Un autentico piatto libanese! Che bello!!!!

Monday, August 23, 2010

Arrosto magro alla salsa di soia e vino bianco e il ritorno del predestinato Professore!

La sera del giovedì dopo la notizia di Maggie mi sono vista con A., che mi ha spiegato tutto per bene. Siamo andati con Kim a mangiare al coreano, poi io e lui siamo andati a casa.
Lui quella sera è stato dolcissimo.
Il sabato poi, lui è andato a prendere Guillaume all’aeroporto, per portarlo all’ospedale. Insomma, una giornata non facile. Io ero a casa, in attesa di notizie, e per tenermi impegnata ho cucinato tutto il giorno.
La sera poi, ho portato il cibo agli uomini, lui e Sander. Sander, che è colombiano e amante del cibo, quando ha aperto il tapperware e ha annusato si è messo a piangere e ha urlato “Goood!!! This is FOOD!!!! This is FOOD!!!!”. Povero. Lisa non ce la fa a cucinare niente, dovendo seguire il bambino, e se anche avesse tempo non è capace a cucinare all’occidentale.
Comunque, la ricetta è semplicissima ma a mio parere favolosa: mi è venuto esattamente come a mia mamma, ed è una delle poche cose che a casa mangio in comune coi miei (in genere seguo sempre la mia dieta ferrea personale, per poi sgarrare alla grande quando non c’è nessuno).

Ingredienti:
ehmmmmmmmmm non so assolutamente che pezzo di carne abbia comprato!!! Sono andata a occhio, basandomi sull’aspetto.. e ci ho azzeccato! Non è carrè di maiale perché il carrè è molto più asciutto, ma è comunque maiale, parte magra
rosmarino
aglio
olio
vino bianco
salsa di soia
sale
Mettete un po’ d’olio in una pentola, con un rametto di rosmarino fresco (che soddisfazione usare il mio!!!) e uno spicchio d’aglio. Anche una carotina e un gambo di sedano andrebbero messi, io li ho dimenticati.
Appoggiate la carne e fatela rosolare da tutti e sei i lati, girandola con due cucchiai di legno senza assolutamente usare la forchetta! Lo scopo di questa rosolatura è chiudere i pori della carne, cosicché durante la lunga cottura non fuoriesca tutto il succo e non si asciughi.
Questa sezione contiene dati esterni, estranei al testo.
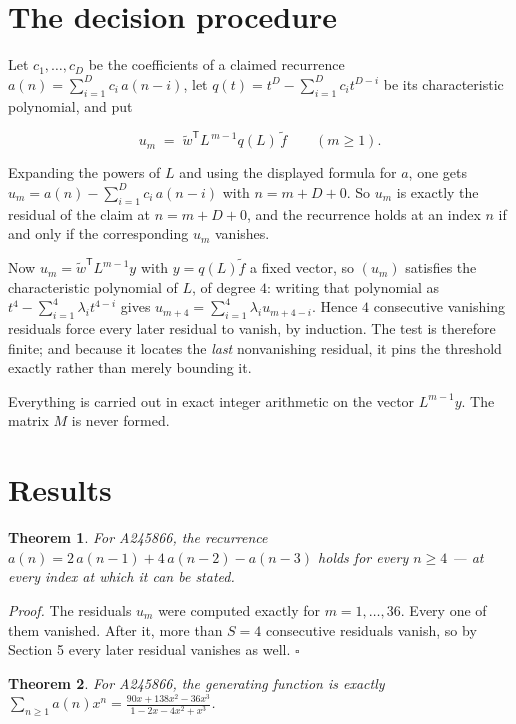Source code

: \documentclass[11pt]{article}
\newtheorem{theorem}{Theorem}
\theoremstyle{definition}
\begin{document}
\section{The decision procedure}

Let $c_1,\dots,c_D$ be the coefficients of a claimed recurrence $a(n) = \sum_{i=1}^{D} c_i\,a(n-i)$, let $q(t) = t^{D} - \sum_{i=1}^{D} c_i t^{D-i}$ be its characteristic polynomial, and put

\[u_m \;=\; \tilde w^{\mathsf T} L^{\,m-1} q(L)\,\tilde f \qquad (m \ge 1).\]

Expanding the powers of $L$ and using the displayed formula for $a$, one gets $u_m = a(n) - \sum_{i=1}^{D} c_i\,a(n-i)$ with $n = m + D + 0$. So $u_m$ is exactly the residual of the claim at $n = m + D + 0$, and the recurrence holds at an index $n$ if and only if the corresponding $u_m$ vanishes.

Now $u_m = \tilde w^{\mathsf T} L^{m-1} y$ with $y = q(L)\tilde f$ a fixed vector, so $(u_m)$ satisfies the characteristic polynomial of $L$, of degree $4$: writing that polynomial as $t^{4} - \sum_{i=1}^{4} \lambda_i t^{4-i}$ gives $u_{m+4} = \sum_{i=1}^{4} \lambda_i u_{m+4-i}$. Hence $4$ consecutive vanishing residuals force every later residual to vanish, by induction. The test is therefore finite; and because it locates the {\itshape last} nonvanishing residual, it pins the threshold exactly rather than merely bounding it.

Everything is carried out in exact integer arithmetic on the vector $L^{m-1}y$. The matrix $M$ is never formed.

\section{Results}

\begin{theorem} For A245866, the recurrence $a(n) = 2\,a(n-1) + 4\,a(n-2) - a(n-3)$ holds for every $n \ge 4$ --- at every index at which it can be stated.\end{theorem}

{\itshape Proof.} The residuals $u_m$ were computed exactly for $m = 1,\dots,36$. Every one of them vanished. After it, more than $S = 4$ consecutive residuals vanish, so by Section 5 every later residual vanishes as well. $\square$

\begin{theorem} For A245866, the generating function is exactly $\sum_{n\ge 1} a(n)x^n = \frac{90x + 138x^{2} - 36x^{3}}{1 - 2x - 4x^{2} + x^{3}}$.\end{theorem}
\end{document}
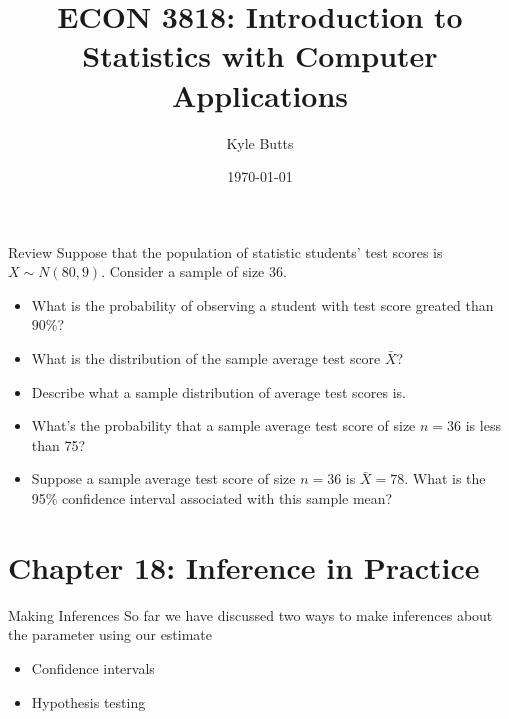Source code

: \documentclass{beamer}
\title{ECON 3818: Introduction to Statistics with Computer Applications}
\date{\today}
\author{Kyle Butts}
\begin{document}
\maketitle



\begin{frame}{Review}
	Suppose that the population of statistic students' test scores is $X \sim N(80, 9)$. Consider a sample of size 36.

	\begin{itemize}
		\item What is the probability of observing a student with test score greated than $90\%$?
		
		\item What is the distribution of the sample average test score $\bar{X}$? 

		\item Describe what a sample distribution of average test scores is.
		
		\item What's the probability that a sample average test score of size $n = 36$ is less than 75?		
		
		\item Suppose a sample average test score of size $n = 36$ is $\bar{X} = 78$. What is the 95\% confidence interval associated with this sample mean?
	\end{itemize}

\end{frame}

\begin{frame}
\end{frame}

\begin{frame}
\end{frame}


\section{Chapter 18: Inference in Practice}

\begin{frame}{Making Inferences}
	So far we have discussed two ways to make inferences about the parameter using our estimate 
	\begin{itemize}
		\item Confidence intervals
		\item Hypothesis testing
	\end{itemize}
\end{frame}
\end{document}
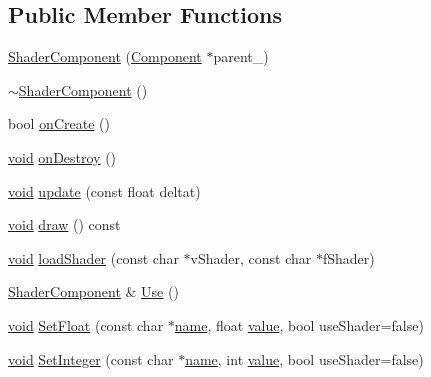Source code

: \subsection*{Public Member Functions}
\begin{DoxyCompactItemize}
\item 
\hyperlink{classShaderComponent_a85854a674af6364cf113117964a07170}{Shader\+Component} (\hyperlink{classComponent}{Component} $\ast$parent\+\_\+)
\item 
\hyperlink{classShaderComponent_a8bb8e340123f28784cddaa2bf627c040}{$\sim$\+Shader\+Component} ()
\item 
bool \hyperlink{classShaderComponent_a0c42362c7ba178050551e7451b49abe5}{on\+Create} ()
\item 
\hyperlink{imgui__impl__opengl3__loader_8h_ac668e7cffd9e2e9cfee428b9b2f34fa7}{void} \hyperlink{classShaderComponent_a7ebd7c8ee1b2aea5ad2010a4652bb588}{on\+Destroy} ()
\item 
\hyperlink{imgui__impl__opengl3__loader_8h_ac668e7cffd9e2e9cfee428b9b2f34fa7}{void} \hyperlink{classShaderComponent_ab8f4b5e17bf77b20e509ac94c9dddc10}{update} (const float deltat)
\item 
\hyperlink{imgui__impl__opengl3__loader_8h_ac668e7cffd9e2e9cfee428b9b2f34fa7}{void} \hyperlink{classShaderComponent_a1ac6a772f197d759e9ae11fae0551687}{draw} () const
\item 
\hyperlink{imgui__impl__opengl3__loader_8h_ac668e7cffd9e2e9cfee428b9b2f34fa7}{void} \hyperlink{classShaderComponent_afc567dab2f49c5e161cf6e9489a5667f}{load\+Shader} (const char $\ast$v\+Shader, const char $\ast$f\+Shader)
\item 
\hyperlink{classShaderComponent}{Shader\+Component} \& \hyperlink{classShaderComponent_aecf930a4a91e58138270d4edb92c3f98}{Use} ()
\item 
\hyperlink{imgui__impl__opengl3__loader_8h_ac668e7cffd9e2e9cfee428b9b2f34fa7}{void} \hyperlink{classShaderComponent_a043aa71f2b2efc6718f587d22a9b6d8c}{Set\+Float} (const char $\ast$\hyperlink{imgui__impl__opengl3__loader_8h_a5c4947d4516dd7cfa3505ce3a648a4ef}{name}, float \hyperlink{imgui__impl__opengl3__loader_8h_a32aff7c6c4cd253fdf6563677afab5ce}{value}, bool use\+Shader=false)
\item 
\hyperlink{imgui__impl__opengl3__loader_8h_ac668e7cffd9e2e9cfee428b9b2f34fa7}{void} \hyperlink{classShaderComponent_a23f051529e36aeb7ccddaf4ff543cebc}{Set\+Integer} (const char $\ast$\hyperlink{imgui__impl__opengl3__loader_8h_a5c4947d4516dd7cfa3505ce3a648a4ef}{name}, int \hyperlink{imgui__impl__opengl3__loader_8h_a32aff7c6c4cd253fdf6563677afab5ce}{value}, bool use\+Shader=false)

\end{DoxyCompactItemize}

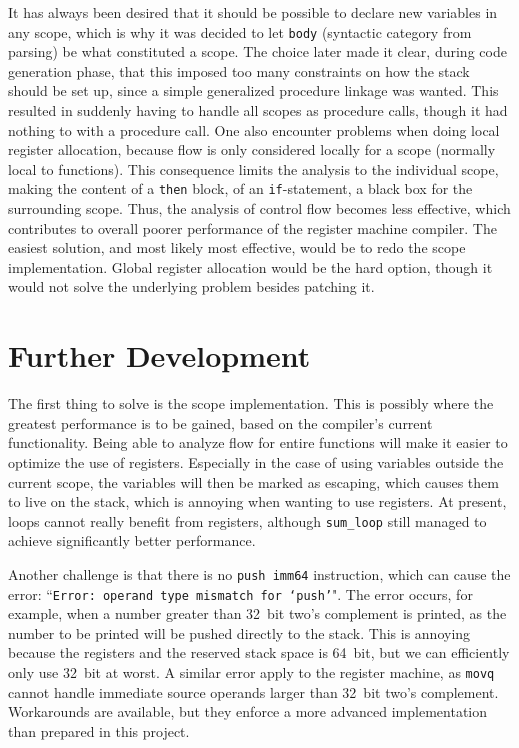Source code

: It has always been desired that it should be possible to declare new variables in any scope, which is why it was decided to let \texttt{body} (syntactic category from parsing) be what constituted a scope. The choice later made it clear, during code generation phase, that this imposed too many constraints on how the stack should be set up, since a simple generalized procedure linkage was wanted. This resulted in suddenly having to handle all scopes as procedure calls, though it had nothing to with a procedure call. One also encounter problems when doing local register allocation, because flow is only considered locally for a scope (normally local to functions). This consequence limits the analysis to the individual scope, making the content of a \texttt{then} block, of an \texttt{if}-statement, a black box for the surrounding scope. Thus, the analysis of control flow becomes less effective, which contributes to overall poorer performance of the register machine compiler. The easiest solution, and most likely most effective, would be to redo the scope implementation. Global register allocation would be the hard option, though it would not solve the underlying problem besides patching it.

\section{Further Development}
The first thing to solve is the scope implementation. This is possibly where the greatest performance is to be gained, based on the compiler's current functionality. Being able to analyze flow for entire functions will make it easier to optimize the use of registers. Especially in the case of using variables outside the current scope, the variables will then be marked as escaping, which causes them to live on the stack, which is annoying when wanting to use registers. At present, loops cannot really benefit from registers, although \texttt{sum\_loop} still managed to achieve significantly better performance.

Another challenge is that there is no \texttt{push imm64} instruction, which can cause the error: ``\texttt{Error: operand type mismatch for `push'}". The error occurs, for example, when a number greater than \SI{32}{bit} two's complement is printed, as the number to be printed will be pushed directly to the stack. This is annoying because the registers and the reserved stack space is \SI{64}{bit}, but we can efficiently only use \SI{32}{bit} at worst. A similar error apply to the register machine, as \texttt{movq} cannot handle immediate source operands larger than \SI{32}{bit} two's complement. Workarounds are available, but they enforce a more advanced implementation than prepared in this project. 

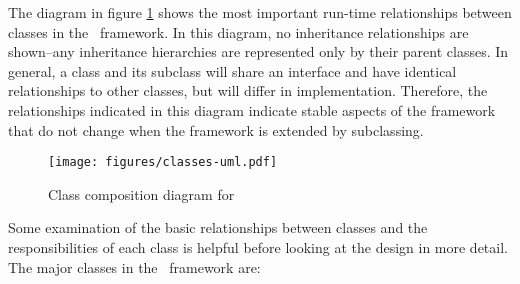 The diagram in figure \ref{classes-uml} shows the
most important run-time relationships between classes in the
\aicat\ framework.  In this diagram, no inheritance
relationships are shown--any inheritance hierarchies are represented
only by their parent classes.  In general, a class and its subclass
will share an interface and have identical relationships to other
classes, but will differ in implementation.  Therefore, the
relationships indicated in this diagram indicate stable aspects of the
framework that do not change when the framework is extended by
subclassing.

\begin{figure}
\texttt{[image: figures/classes-uml.pdf]}
\caption{Class composition diagram for \aicat}
\label{classes-uml}
\end{figure}

Some examination of the basic relationships between classes and the
responsibilities of each class is helpful before looking at the design
in more detail.  The major classes in the \aicat\ framework
are:

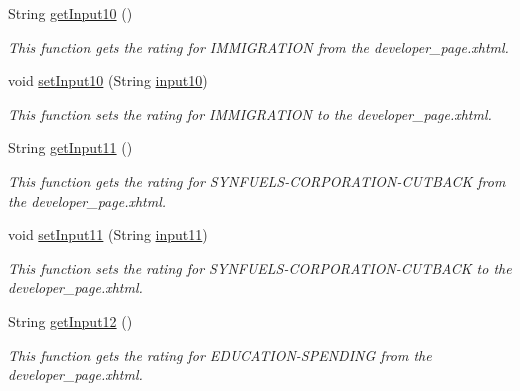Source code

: \begin{DoxyCompactItemize}
String \hyperlink{classorg_1_1jboss_1_1as_1_1quickstarts_1_1greeter_1_1web_1_1_general_controller_a75a26a236120fae207833e70dcd6a8f1}{get\+Input10} ()
\begin{DoxyCompactList}\small\item\em This function gets the rating for I\+M\+M\+I\+G\+R\+A\+T\+I\+ON from the developer\+\_\+page.\+xhtml. \end{DoxyCompactList}\item 
void \hyperlink{classorg_1_1jboss_1_1as_1_1quickstarts_1_1greeter_1_1web_1_1_general_controller_aab82716ebf6ead1d9a9a349350e5bdc5}{set\+Input10} (String \hyperlink{classorg_1_1jboss_1_1as_1_1quickstarts_1_1greeter_1_1web_1_1_general_controller_aedc301e55f5bcbed0b3687d5ff8ec668}{input10})
\begin{DoxyCompactList}\small\item\em This function sets the rating for I\+M\+M\+I\+G\+R\+A\+T\+I\+ON to the developer\+\_\+page.\+xhtml. \end{DoxyCompactList}\item 
String \hyperlink{classorg_1_1jboss_1_1as_1_1quickstarts_1_1greeter_1_1web_1_1_general_controller_aafb5d80b765ec1ab71f303b359789a61}{get\+Input11} ()
\begin{DoxyCompactList}\small\item\em This function gets the rating for S\+Y\+N\+F\+U\+E\+L\+S-\/\+C\+O\+R\+P\+O\+R\+A\+T\+I\+O\+N-\/\+C\+U\+T\+B\+A\+CK from the developer\+\_\+page.\+xhtml. \end{DoxyCompactList}\item 
void \hyperlink{classorg_1_1jboss_1_1as_1_1quickstarts_1_1greeter_1_1web_1_1_general_controller_ae411202f9a59b5d4bf922d410bc717b5}{set\+Input11} (String \hyperlink{classorg_1_1jboss_1_1as_1_1quickstarts_1_1greeter_1_1web_1_1_general_controller_a5c3c597a8171ec9e2fd8afe7c2a958cd}{input11})
\begin{DoxyCompactList}\small\item\em This function sets the rating for S\+Y\+N\+F\+U\+E\+L\+S-\/\+C\+O\+R\+P\+O\+R\+A\+T\+I\+O\+N-\/\+C\+U\+T\+B\+A\+CK to the developer\+\_\+page.\+xhtml. \end{DoxyCompactList}\item 
String \hyperlink{classorg_1_1jboss_1_1as_1_1quickstarts_1_1greeter_1_1web_1_1_general_controller_a472a7d6dadb7371e32bf945e84f3d12a}{get\+Input12} ()
\begin{DoxyCompactList}\small\item\em This function gets the rating for E\+D\+U\+C\+A\+T\+I\+O\+N-\/\+S\+P\+E\+N\+D\+I\+NG from the developer\+\_\+page.\+xhtml. \end{DoxyCompactList}\item 

\end{DoxyCompactItemize}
Quando ogni parte è diventata griglia, sfumate con un 1/2-1 bicchiere di vino bianco, poi aggiungete un po’ di salsa di soia mescolata ad un bicchiere d’acqua.
Coprite e lasciate cuocere, a fiamma lenta, versando altra acqua e poca salsa di soia quando il sugo comincia a evaporare. Tenete sempre il pezzo bagnato. A circa metà cottura salate un pochino (poco, c’è la salsa di soia che è già salata).
Credo di aver lasciato cuocere un paio d’ore… Ma devo ammettere che non ho manco guardato, sono andata a naso per tutto e mi è andata proprio bene: è venuto perfetto!
A cottura ultimata lasciate intiepidire e poi prendete il pezzo di carne e tagliatelo in tante fettine sottili. Sistemate le fettine nella pentola col loro sughetto.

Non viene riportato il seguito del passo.